BEGIN Data listing

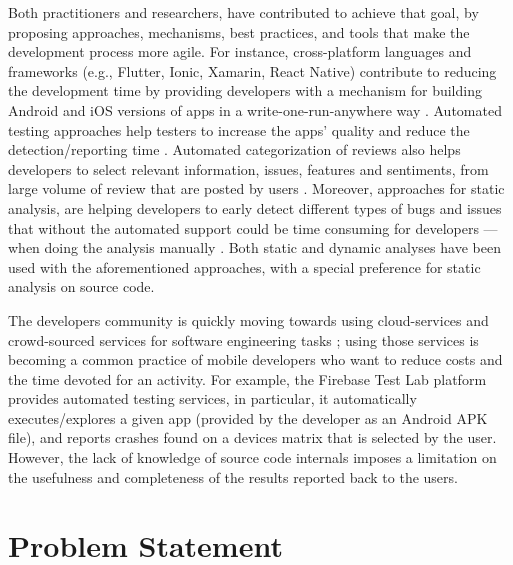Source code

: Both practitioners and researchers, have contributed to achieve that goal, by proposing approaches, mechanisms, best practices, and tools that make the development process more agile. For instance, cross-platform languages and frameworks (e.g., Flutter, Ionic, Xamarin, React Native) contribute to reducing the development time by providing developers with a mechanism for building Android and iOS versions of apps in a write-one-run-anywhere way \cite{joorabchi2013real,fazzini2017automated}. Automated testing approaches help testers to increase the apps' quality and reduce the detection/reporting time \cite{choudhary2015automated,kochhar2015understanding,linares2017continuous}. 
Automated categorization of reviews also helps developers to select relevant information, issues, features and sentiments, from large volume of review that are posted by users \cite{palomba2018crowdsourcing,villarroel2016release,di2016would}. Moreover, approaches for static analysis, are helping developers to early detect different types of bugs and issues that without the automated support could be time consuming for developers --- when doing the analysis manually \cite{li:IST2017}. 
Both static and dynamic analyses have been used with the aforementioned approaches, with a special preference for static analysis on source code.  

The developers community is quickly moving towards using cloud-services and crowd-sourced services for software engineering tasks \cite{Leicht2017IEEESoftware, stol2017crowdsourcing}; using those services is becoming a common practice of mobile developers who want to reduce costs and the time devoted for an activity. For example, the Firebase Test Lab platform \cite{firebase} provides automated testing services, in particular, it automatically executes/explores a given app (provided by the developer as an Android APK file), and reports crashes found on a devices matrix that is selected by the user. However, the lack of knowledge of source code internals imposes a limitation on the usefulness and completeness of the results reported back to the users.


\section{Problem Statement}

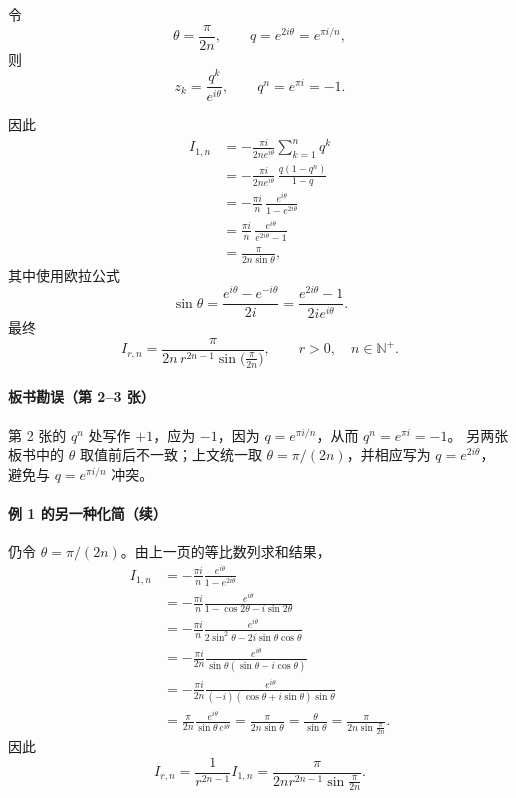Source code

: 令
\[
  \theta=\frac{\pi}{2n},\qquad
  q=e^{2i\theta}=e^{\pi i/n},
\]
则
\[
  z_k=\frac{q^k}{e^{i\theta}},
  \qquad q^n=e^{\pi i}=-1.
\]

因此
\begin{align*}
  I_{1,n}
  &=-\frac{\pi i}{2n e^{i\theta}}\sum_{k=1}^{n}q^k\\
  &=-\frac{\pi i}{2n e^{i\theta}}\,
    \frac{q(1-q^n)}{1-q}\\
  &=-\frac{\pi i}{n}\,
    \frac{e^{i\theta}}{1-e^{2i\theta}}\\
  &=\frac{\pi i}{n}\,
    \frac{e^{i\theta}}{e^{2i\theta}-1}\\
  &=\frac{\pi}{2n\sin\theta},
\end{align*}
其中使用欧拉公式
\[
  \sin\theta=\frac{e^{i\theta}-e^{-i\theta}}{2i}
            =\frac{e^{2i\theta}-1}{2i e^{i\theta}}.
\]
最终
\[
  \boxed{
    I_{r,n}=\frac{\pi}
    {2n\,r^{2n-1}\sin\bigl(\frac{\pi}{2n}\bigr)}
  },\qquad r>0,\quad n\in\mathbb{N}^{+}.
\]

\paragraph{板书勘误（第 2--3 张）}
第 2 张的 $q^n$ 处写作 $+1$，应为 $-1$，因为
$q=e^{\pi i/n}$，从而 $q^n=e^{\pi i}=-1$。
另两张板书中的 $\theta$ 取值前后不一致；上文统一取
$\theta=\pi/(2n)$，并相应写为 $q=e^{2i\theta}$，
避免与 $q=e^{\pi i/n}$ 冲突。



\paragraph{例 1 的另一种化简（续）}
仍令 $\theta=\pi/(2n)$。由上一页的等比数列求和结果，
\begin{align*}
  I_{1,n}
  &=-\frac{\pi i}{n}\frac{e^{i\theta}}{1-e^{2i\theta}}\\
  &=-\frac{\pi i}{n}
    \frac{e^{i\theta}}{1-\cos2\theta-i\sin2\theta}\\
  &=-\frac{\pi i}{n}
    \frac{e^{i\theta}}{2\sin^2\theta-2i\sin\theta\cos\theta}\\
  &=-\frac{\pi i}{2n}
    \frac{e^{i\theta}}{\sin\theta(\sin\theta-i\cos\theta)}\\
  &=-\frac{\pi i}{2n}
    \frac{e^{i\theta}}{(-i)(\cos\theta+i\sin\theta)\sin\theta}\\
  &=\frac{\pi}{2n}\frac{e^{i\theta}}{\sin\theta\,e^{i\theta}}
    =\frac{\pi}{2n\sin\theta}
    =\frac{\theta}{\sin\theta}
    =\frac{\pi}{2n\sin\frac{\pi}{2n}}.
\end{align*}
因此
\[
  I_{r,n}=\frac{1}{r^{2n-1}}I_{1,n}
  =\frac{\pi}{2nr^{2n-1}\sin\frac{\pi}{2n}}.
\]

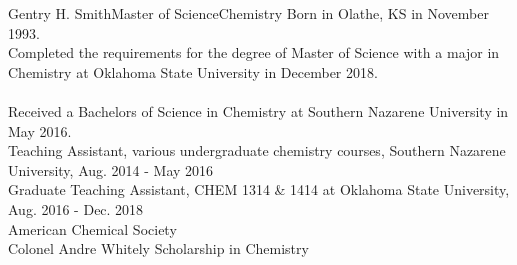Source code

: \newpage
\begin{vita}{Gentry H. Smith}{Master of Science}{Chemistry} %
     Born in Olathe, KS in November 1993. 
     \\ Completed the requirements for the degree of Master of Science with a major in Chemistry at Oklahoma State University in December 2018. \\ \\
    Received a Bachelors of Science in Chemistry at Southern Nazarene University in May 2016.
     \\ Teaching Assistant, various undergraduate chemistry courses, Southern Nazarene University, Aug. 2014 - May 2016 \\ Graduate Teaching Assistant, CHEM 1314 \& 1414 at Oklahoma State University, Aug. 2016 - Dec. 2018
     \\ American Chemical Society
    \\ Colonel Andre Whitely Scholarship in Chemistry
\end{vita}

END Data listing

## What needs to be done
Reproduce, word for word, everything in the listing above except the pictures.

## Exercise output
Source code

: Both practitioners and researchers, have contributed to achieve that goal, by proposing approaches, mechanisms, best practices, and tools that make the development process more agile. For instance, cross-platform languages and frameworks (e.g., Flutter, Ionic, Xamarin, React Native) contribute to reducing the development time by providing developers with a mechanism for building Android and iOS versions of apps in a write-one-run-anywhere way \cite{joorabchi2013real,fazzini2017automated}. Automated testing approaches help testers to increase the apps' quality and reduce the detection/reporting time \cite{choudhary2015automated,kochhar2015understanding,linares2017continuous}. 
Automated categorization of reviews also helps developers to select relevant information, issues, features and sentiments, from large volume of review that are posted by users \cite{palomba2018crowdsourcing,villarroel2016release,di2016would}. Moreover, approaches for static analysis, are helping developers to early detect different types of bugs and issues that without the automated support could be time consuming for developers --- when doing the analysis manually \cite{li:IST2017}. 
Both static and dynamic analyses have been used with the aforementioned approaches, with a special preference for static analysis on source code.  

The developers community is quickly moving towards using cloud-services and crowd-sourced services for software engineering tasks \cite{Leicht2017IEEESoftware, stol2017crowdsourcing}; using those services is becoming a common practice of mobile developers who want to reduce costs and the time devoted for an activity. For example, the Firebase Test Lab platform \cite{firebase} provides automated testing services, in particular, it automatically executes/explores a given app (provided by the developer as an Android APK file), and reports crashes found on a devices matrix that is selected by the user. However, the lack of knowledge of source code internals imposes a limitation on the usefulness and completeness of the results reported back to the users.


\section{Problem Statement}

Source code

: 令
\[
  \theta=\frac{\pi}{2n},\qquad
  q=e^{2i\theta}=e^{\pi i/n},
\]
则
\[
  z_k=\frac{q^k}{e^{i\theta}},
  \qquad q^n=e^{\pi i}=-1.
\]

因此
\begin{align*}
  I_{1,n}
  &=-\frac{\pi i}{2n e^{i\theta}}\sum_{k=1}^{n}q^k\\
  &=-\frac{\pi i}{2n e^{i\theta}}\,
    \frac{q(1-q^n)}{1-q}\\
  &=-\frac{\pi i}{n}\,
    \frac{e^{i\theta}}{1-e^{2i\theta}}\\
  &=\frac{\pi i}{n}\,
    \frac{e^{i\theta}}{e^{2i\theta}-1}\\
  &=\frac{\pi}{2n\sin\theta},
\end{align*}
其中使用欧拉公式
\[
  \sin\theta=\frac{e^{i\theta}-e^{-i\theta}}{2i}
            =\frac{e^{2i\theta}-1}{2i e^{i\theta}}.
\]
最终
\[
  \boxed{
    I_{r,n}=\frac{\pi}
    {2n\,r^{2n-1}\sin\bigl(\frac{\pi}{2n}\bigr)}
  },\qquad r>0,\quad n\in\mathbb{N}^{+}.
\]

\paragraph{板书勘误（第 2--3 张）}
第 2 张的 $q^n$ 处写作 $+1$，应为 $-1$，因为
$q=e^{\pi i/n}$，从而 $q^n=e^{\pi i}=-1$。
另两张板书中的 $\theta$ 取值前后不一致；上文统一取
$\theta=\pi/(2n)$，并相应写为 $q=e^{2i\theta}$，
避免与 $q=e^{\pi i/n}$ 冲突。



\paragraph{例 1 的另一种化简（续）}
仍令 $\theta=\pi/(2n)$。由上一页的等比数列求和结果，
\begin{align*}
  I_{1,n}
  &=-\frac{\pi i}{n}\frac{e^{i\theta}}{1-e^{2i\theta}}\\
  &=-\frac{\pi i}{n}
    \frac{e^{i\theta}}{1-\cos2\theta-i\sin2\theta}\\
  &=-\frac{\pi i}{n}
    \frac{e^{i\theta}}{2\sin^2\theta-2i\sin\theta\cos\theta}\\
  &=-\frac{\pi i}{2n}
    \frac{e^{i\theta}}{\sin\theta(\sin\theta-i\cos\theta)}\\
  &=-\frac{\pi i}{2n}
    \frac{e^{i\theta}}{(-i)(\cos\theta+i\sin\theta)\sin\theta}\\
  &=\frac{\pi}{2n}\frac{e^{i\theta}}{\sin\theta\,e^{i\theta}}
    =\frac{\pi}{2n\sin\theta}
    =\frac{\theta}{\sin\theta}
    =\frac{\pi}{2n\sin\frac{\pi}{2n}}.
\end{align*}
因此
\[
  I_{r,n}=\frac{1}{r^{2n-1}}I_{1,n}
  =\frac{\pi}{2nr^{2n-1}\sin\frac{\pi}{2n}}.
\]

Source code

: \newpage
\begin{vita}{Gentry H. Smith}{Master of Science}{Chemistry} %
     Born in Olathe, KS in November 1993. 
     \\ Completed the requirements for the degree of Master of Science with a major in Chemistry at Oklahoma State University in December 2018. \\ \\
    Received a Bachelors of Science in Chemistry at Southern Nazarene University in May 2016.
     \\ Teaching Assistant, various undergraduate chemistry courses, Southern Nazarene University, Aug. 2014 - May 2016 \\ Graduate Teaching Assistant, CHEM 1314 \& 1414 at Oklahoma State University, Aug. 2016 - Dec. 2018
     \\ American Chemical Society
    \\ Colonel Andre Whitely Scholarship in Chemistry
\end{vita}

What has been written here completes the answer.